Siempre se ha dicho que es bastante más productivo compartir que repartir (por mucho que se me he enfaden lo de los liberales) y más razonable y fructífero negociar que sortear. De hecho, los juegos infantiles se resuelven sobre todo en base a los sorteos (la formación de los equipos, el inicio de dichos juegos, etc) mientras que la actividad adulta se distingue por la negociación. Sin embargo, alguien inmaduro preferirá huir hacia delante antes que enfrentarse a una negociación o a un debate que reflejaría sus propias carencias en un espejo. Esto, sobre todo, se nota en las relaciones sentimentales: al inmaduro le costará aceptar una pareja que le enfrente a sus miedos y defectos por mucho que, en bastantes casos, ésta sea una prueba de amor en tanto en cuanto la otra persona nos está demostrando que nos quiere "a pesar de". Muy al contrario, el pequeño Peter Pan (hablo en masculino pero no me refiero solamente a un género) preferirá a alguien que le vea como un ser especial por cualquier peregrino factor, desde la belleza física hasta la necesidad emocional o el dinero, que no discuta y que proteste lo menos posible. Y si lo hace, se le amenaza con romper relaciones y ya veremos cuándo y cómo lo cumplimos. Seguramente por una tontería, que para eso somos inmaduros.

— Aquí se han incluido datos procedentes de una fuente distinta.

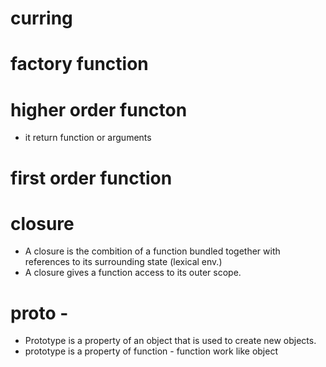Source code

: # curring
# factory function

# higher order functon 
- it return function or arguments
# first order function
# closure
- A closure is the combition of a function bundled together with references to its surrounding state (lexical env.)
- A closure gives a function access to its outer scope.

# proto -
- Prototype is a property of an object that is used to create new objects.
- prototype is a  property of function  - function work like object
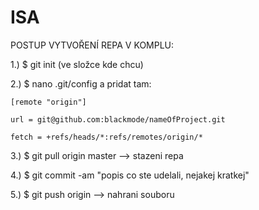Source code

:ISA
===

POSTUP VYTVOŘENÍ REPA V KOMPLU:

1.) $ git init    (ve složce kde chcu)

2.) $ nano .git/config a pridat tam:

    [remote "origin"]
    
    url = git@github.com:blackmode/nameOfProject.git
    
    fetch = +refs/heads/*:refs/remotes/origin/*


3.) $ git pull origin master --> stazeni repa

4.) $ git commit -am "popis co ste udelali, nejakej kratkej"

5.) $ git push origin     --> nahrani souboru
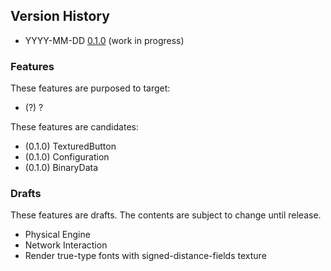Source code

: ## Version History

- YYYY-MM-DD [0.1.0](0.1.0.md) (work in progress)

### Features

These features are purposed to target:

- (?) ?

These features are candidates:

- (0.1.0) TexturedButton
- (0.1.0) Configuration
- (0.1.0) BinaryData

### Drafts

These features are drafts. The contents are subject to change until release.

- Physical Engine
- Network Interaction
- Render true-type fonts with signed-distance-fields texture
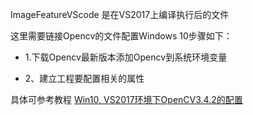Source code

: ImageFeatureVScode 是在VS2017上编译执行后的文件

这里需要链接Opencv的文件配置Windows 10步骤如下：
* 1.下载Opencv最新版本添加Opencv到系统环境变量

* 2、建立工程要配置相关的属性

具体可参考教程   [Win10, VS2017环境下OpenCV3.4.2的配置](https://www.cnblogs.com/jisongxie/p/9316283.html)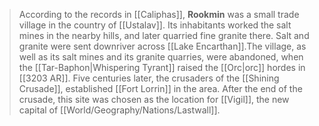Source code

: > According to the records in [[Caliphas]], **Rookmin** was a small trade village in the country of [[Ustalav]]. Its inhabitants worked the salt mines in the nearby hills, and later quarried fine granite there. Salt and granite were sent downriver across [[Lake Encarthan]].The village, as well as its salt mines and its granite quarries, were abandoned, when the [[Tar-Baphon|Whispering Tyrant]] raised the [[Orc|orc]] hordes in [[3203 AR]]. Five centuries later, the crusaders of the [[Shining Crusade]], established [[Fort Lorrin]] in the area. After the end of the crusade, this site was chosen as the location for [[Vigil]], the new capital of [[World/Geography/Nations/Lastwall]].







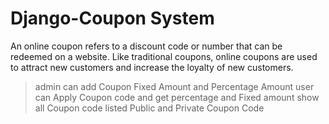 # Django-Coupon System 


An online coupon refers to a discount code or number that can be redeemed on a website. Like traditional coupons, online coupons are used to attract new customers and increase the loyalty of new customers.



> admin can add Coupon Fixed Amount and Percentage Amount 
> user can Apply Coupon code and get percentage and Fixed amount
> show all Coupon code listed 
> Public and Private Coupon Code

Otra tendencia muy llamativa del individuo inmaduro es su empeño en buscar el paraguas de gente que no lo sea y, al mismo tiempo, ignorarlos y seguir los consejos de personas que están en su misma onda. Y todo tiene su explicación: si nos remitimos a la adolescencia, la época en la que todos nos creemos inmortales, necesitamos saber que nuestros padres están ahí porque nos aportan la sensatez, el realismo y la autoridad de los que a lo mejor renegamos pero que nos resultan imprescindibles para avanzar. Serían nuestro salvavidas físico y emocional que, aunque no lo utilicemos, necesitamos verlo en la cubierta del barco, listo para ser utilizado. No obstante, no nos plegamos a sus consejos y advertencias sino que preferimos seguir las pautas de aquellos amigos que nos conocen bien (la exaltación de la amistad y del grupo como foco de influencia máxima) aunque no nos hagan bien. Seguro que cualquier psicólogo lo explicará mejor que yo, una mindundi amparada solo en el sentido común y la experiencia.
Todos, en algún momento de nuestra vida, nos hemos topado con algún hatajo de inmaduros, con el ego subido, el yo siempre a punto, el egoísmo listo para disparar y la cobardía de facto en cuanto se les exigía algo más que lo mínimo. Y lo peor es que hay gente que se cree mucho más atractiva y divertida así, pronunciando elocuentes discursos que no se traducen en nada e intentando caer bien a todo el mundo para evitar el conflicto. No digo yo que a simple vista sean resultones pero, a largo plazo, la inmadurez resulta cansina y destructiva hasta en su aparente comodidad.
El último rasgo de la inmadurez, por cierto, es no reconocerla como algo propio. Yo soy como soy, un tipo auténtico y legal, y quien no lo vea así no me merece. Pues nada, que sea enhorabuena. ¡Feliz edad del pavo!